Beginning with a 1906 gift that paved the way for the museum’s opening in 1923 as the Freer Gallery of Art—America's first national art museum—the National Museum of Asian Art has long been a national and international resource for visitors, students, and scholars. Located on the National Mall in Washington, DC, its collections, galleries, laboratories, archives, and library form part of the world’s largest museum complex, which attracts tens of millions of visitors annually. The museum is free and open to the public, 364 days a year. Its exhibitions, programs, learning opportunities, and digital initiatives are accessible to local, national, and global audiences. Each year, hundreds of students, fellows, interns, scholars, and researchers access the museum’s resources and expertise.
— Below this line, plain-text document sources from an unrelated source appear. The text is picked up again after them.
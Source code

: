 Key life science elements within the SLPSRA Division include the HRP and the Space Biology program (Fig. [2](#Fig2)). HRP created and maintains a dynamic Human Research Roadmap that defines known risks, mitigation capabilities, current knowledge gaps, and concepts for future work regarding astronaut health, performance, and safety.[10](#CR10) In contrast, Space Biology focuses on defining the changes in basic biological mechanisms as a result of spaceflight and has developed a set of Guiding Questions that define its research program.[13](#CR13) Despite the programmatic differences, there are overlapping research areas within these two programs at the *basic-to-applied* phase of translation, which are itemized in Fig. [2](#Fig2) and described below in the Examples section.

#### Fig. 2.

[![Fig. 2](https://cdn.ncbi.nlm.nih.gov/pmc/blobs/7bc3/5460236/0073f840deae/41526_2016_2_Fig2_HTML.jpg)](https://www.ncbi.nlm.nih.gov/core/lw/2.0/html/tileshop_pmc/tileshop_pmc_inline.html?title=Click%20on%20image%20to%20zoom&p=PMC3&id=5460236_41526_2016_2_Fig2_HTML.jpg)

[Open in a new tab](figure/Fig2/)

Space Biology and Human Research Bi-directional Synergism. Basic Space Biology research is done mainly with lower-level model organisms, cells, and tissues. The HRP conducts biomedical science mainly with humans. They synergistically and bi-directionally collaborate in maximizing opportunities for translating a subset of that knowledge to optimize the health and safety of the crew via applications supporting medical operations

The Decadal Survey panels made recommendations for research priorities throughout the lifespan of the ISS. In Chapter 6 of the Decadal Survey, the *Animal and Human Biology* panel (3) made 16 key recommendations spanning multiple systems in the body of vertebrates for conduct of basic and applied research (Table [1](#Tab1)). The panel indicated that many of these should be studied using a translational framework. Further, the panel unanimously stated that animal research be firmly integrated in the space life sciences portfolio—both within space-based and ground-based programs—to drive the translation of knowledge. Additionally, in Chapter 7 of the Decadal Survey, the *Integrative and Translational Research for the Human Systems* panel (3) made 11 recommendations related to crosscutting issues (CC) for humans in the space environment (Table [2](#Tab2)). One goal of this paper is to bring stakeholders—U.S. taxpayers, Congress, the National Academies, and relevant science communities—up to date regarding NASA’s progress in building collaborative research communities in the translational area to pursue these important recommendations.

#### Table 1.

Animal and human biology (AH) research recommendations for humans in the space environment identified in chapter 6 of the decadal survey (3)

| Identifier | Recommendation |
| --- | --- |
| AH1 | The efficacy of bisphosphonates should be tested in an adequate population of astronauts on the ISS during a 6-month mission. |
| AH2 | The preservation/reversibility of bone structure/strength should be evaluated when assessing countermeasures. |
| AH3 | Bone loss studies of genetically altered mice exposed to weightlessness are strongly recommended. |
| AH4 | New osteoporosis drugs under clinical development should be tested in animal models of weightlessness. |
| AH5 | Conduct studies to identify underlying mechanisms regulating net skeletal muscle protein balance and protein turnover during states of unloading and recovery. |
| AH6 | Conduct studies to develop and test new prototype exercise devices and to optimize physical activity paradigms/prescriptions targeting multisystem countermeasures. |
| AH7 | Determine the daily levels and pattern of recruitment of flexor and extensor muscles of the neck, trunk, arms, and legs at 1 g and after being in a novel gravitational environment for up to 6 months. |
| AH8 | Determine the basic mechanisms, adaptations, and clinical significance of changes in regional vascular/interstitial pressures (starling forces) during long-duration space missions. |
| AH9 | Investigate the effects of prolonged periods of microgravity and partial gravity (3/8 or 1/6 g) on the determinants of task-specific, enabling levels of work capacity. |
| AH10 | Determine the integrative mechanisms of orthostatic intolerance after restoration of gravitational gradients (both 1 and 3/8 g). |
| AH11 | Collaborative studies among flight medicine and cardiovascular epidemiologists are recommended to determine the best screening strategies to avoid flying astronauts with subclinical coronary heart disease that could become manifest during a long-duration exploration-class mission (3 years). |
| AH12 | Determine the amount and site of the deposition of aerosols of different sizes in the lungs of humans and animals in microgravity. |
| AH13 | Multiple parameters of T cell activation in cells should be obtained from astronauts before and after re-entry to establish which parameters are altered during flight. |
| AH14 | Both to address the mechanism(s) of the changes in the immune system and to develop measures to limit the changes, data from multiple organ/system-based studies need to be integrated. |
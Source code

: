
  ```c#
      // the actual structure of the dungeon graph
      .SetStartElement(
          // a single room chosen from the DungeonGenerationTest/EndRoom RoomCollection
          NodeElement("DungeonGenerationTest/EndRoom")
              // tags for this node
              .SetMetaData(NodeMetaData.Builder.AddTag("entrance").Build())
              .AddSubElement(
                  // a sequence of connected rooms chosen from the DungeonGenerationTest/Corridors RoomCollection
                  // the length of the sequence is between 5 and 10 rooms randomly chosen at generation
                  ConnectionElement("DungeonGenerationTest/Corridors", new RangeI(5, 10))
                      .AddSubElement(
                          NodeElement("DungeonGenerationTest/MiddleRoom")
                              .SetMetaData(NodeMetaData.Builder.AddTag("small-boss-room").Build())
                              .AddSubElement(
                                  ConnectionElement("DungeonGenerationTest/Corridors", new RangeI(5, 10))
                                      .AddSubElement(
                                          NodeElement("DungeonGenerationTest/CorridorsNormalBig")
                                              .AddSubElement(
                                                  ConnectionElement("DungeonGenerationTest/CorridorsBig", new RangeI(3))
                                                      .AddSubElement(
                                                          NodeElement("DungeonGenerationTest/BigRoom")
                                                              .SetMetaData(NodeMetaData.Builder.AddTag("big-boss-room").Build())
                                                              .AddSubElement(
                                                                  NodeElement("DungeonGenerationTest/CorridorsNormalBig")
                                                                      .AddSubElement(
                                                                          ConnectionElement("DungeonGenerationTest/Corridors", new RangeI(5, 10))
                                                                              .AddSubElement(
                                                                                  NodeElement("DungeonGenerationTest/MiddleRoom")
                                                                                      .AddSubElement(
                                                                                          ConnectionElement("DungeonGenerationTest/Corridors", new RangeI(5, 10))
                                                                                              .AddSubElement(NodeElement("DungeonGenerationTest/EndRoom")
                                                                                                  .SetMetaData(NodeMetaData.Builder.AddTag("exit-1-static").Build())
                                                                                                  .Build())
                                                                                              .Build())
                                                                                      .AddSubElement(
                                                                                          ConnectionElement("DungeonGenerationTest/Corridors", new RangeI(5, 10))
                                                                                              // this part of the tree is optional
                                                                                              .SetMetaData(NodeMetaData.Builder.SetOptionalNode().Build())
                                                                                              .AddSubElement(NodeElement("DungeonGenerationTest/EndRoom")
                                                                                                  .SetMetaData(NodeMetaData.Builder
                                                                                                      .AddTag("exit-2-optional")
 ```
As the museum enters its second century, it is growing and transforming. The role of the Associate Director of Conservation and Scientific Research stands as a cornerstone of the museum’s leadership. Primary responsibilities include providing leadership, development, management, and strategic direction to the museum's team of scientists, conservators, research scholars, fellows, and interns. This team is distinguished by its size and the depth and breadth of its expertise in the study, preservation, and conservation of works of art and cultural heritage.

The Associate Director of Conservation and Scientific Research serves as a catalyst for collaboration, advancing the museum’s position as a national thought leader in the conservation and scientific research field. Additionally, they contribute significantly to museum-wide priorities, such as broadening and deepening the museum’s impact, fostering transparency in museum practice, expanding research and scientific knowledge activities, sharing expertise through international partnerships, and building a diverse, resilient, and collaborative community.

Major duties include:
• Providing leadership and management by overseeing the department’s goals, articulating priorities, developing strategies, managing personnel, and evaluating performance.
• Developing annual staffing plans, including hiring and professional development.
• Exercising authority in approving the allocation and distribution of funds, overseeing the development, justification, and execution of the departmental budget.
• Collaborating with museum leadership in the formulation of strategic plans, policies, priorities, and conservation objectives and deliverables in the service of long- and short-term museum goals.
• Conducting advanced technical studies that increases the body of knowledge, makes authoritative and original contributions to the field, and enhances the institution's reputation.
• Performing conservation treatments following professional ethical standards including the AIC Code of Ethics, working in consultation with curatorial staff.
• Serving as an expert in advancing the field through the development of international partnerships and presentation of expertise at conferences, and symposia; keeping abreast of professional and popular conservation literature and maintaining a strong network of colleagues.
• Developing and overseeing conservation policies, procedures, and guidelines for aspects of preventative conversation, integrated pest management, environmental monitoring, handling, exhibition, transportation, emergency management, and storage of works of art and cultural heritage in various environments.
• Develops fundraising strategies and grant proposals collaboration with the advancement office; engages with donors to support the museum’s mission.
• Oversees outreach programs and contributes to museum programming.

Qualifications
Required:
• Master’s degree in Conservation or Graduate of a formal advanced-level conservation training program.
• Eight or more years of conservation experience, with demonstrated expertise and knowledge of conservation principles, procedure, materials, techniques, analysis, and ethics.
• Demonstrated skill in leading, supervising, and managing a multi-disciplinary and culturally diverse team, including goal setting, planning, implementing programs, establishing metrics and reporting protocols, budgeting, and resource management.
• Demonstrated research skills and engagement with trends in the field.
• Ability to travel, representing the Museum at conferences and operationally important meetings.